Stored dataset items
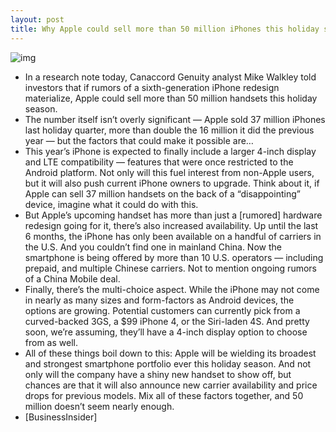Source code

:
 ```yaml
---
layout: post
title: Why Apple could sell more than 50 million iPhones this holiday season
---
```

![img](http://media.idownloadblog.com/wp-content/uploads/2012/04/iphone-user.jpg)
* In a research note today, Canaccord Genuity analyst Mike Walkley told investors that if rumors of a sixth-generation iPhone redesign materialize, Apple could sell more than 50 million handsets this holiday season.
* The number itself isn’t overly significant — Apple sold 37 million iPhones last holiday quarter, more than double the 16 million it did the previous year — but the factors that could make it possible are…
* This year’s iPhone is expected to finally include a larger 4-inch display and LTE compatibility — features that were once restricted to the Android platform. Not only will this fuel interest from non-Apple users, but it will also push current iPhone owners to upgrade. Think about it, if Apple can sell 37 million handsets on the back of a “disappointing” device, imagine what it could do with this.
* But Apple’s upcoming handset has more than just a [rumored] hardware redesign going for it, there’s also increased availability. Up until the last 6 months, the iPhone has only been available on a handful of carriers in the U.S. And you couldn’t find one in mainland China. Now the smartphone is being offered by more than 10 U.S. operators — including prepaid, and multiple Chinese carriers. Not to mention ongoing rumors of a China Mobile deal.
* Finally, there’s the multi-choice aspect. While the iPhone may not come in nearly as many sizes and form-factors as Android devices, the options are growing. Potential customers can currently pick from a curved-backed 3GS, a $99 iPhone 4, or the Siri-laden 4S. And pretty soon, we’re assuming, they’ll have a 4-inch display option to choose from as well.
* All of these things boil down to this: Apple will be wielding its broadest and strongest smartphone portfolio ever this holiday season. And not only will the company have a shiny new handset to show off, but chances are that it will also announce new carrier availability and price drops for previous models. Mix all of these factors together, and 50 million doesn’t seem nearly enough.
* [BusinessInsider]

Work required
Please return the lines above exactly, with the pictures omitted.

Solution to the exercise
Source code

:
 ```yaml
---
layout: post
title: Why Apple could sell more than 50 million iPhones this holiday season
---
```

![img](http://media.idownloadblog.com/wp-content/uploads/2012/04/iphone-user.jpg)
* In a research note today, Canaccord Genuity analyst Mike Walkley told investors that if rumors of a sixth-generation iPhone redesign materialize, Apple could sell more than 50 million handsets this holiday season.
* The number itself isn’t overly significant — Apple sold 37 million iPhones last holiday quarter, more than double the 16 million it did the previous year — but the factors that could make it possible are…
* This year’s iPhone is expected to finally include a larger 4-inch display and LTE compatibility — features that were once restricted to the Android platform. Not only will this fuel interest from non-Apple users, but it will also push current iPhone owners to upgrade. Think about it, if Apple can sell 37 million handsets on the back of a “disappointing” device, imagine what it could do with this.
* But Apple’s upcoming handset has more than just a [rumored] hardware redesign going for it, there’s also increased availability. Up until the last 6 months, the iPhone has only been available on a handful of carriers in the U.S. And you couldn’t find one in mainland China. Now the smartphone is being offered by more than 10 U.S. operators — including prepaid, and multiple Chinese carriers. Not to mention ongoing rumors of a China Mobile deal.
* Finally, there’s the multi-choice aspect. While the iPhone may not come in nearly as many sizes and form-factors as Android devices, the options are growing. Potential customers can currently pick from a curved-backed 3GS, a $99 iPhone 4, or the Siri-laden 4S. And pretty soon, we’re assuming, they’ll have a 4-inch display option to choose from as well.
* All of these things boil down to this: Apple will be wielding its broadest and strongest smartphone portfolio ever this holiday season. And not only will the company have a shiny new handset to show off, but chances are that it will also announce new carrier availability and price drops for previous models. Mix all of these factors together, and 50 million doesn’t seem nearly enough.
* [BusinessInsider]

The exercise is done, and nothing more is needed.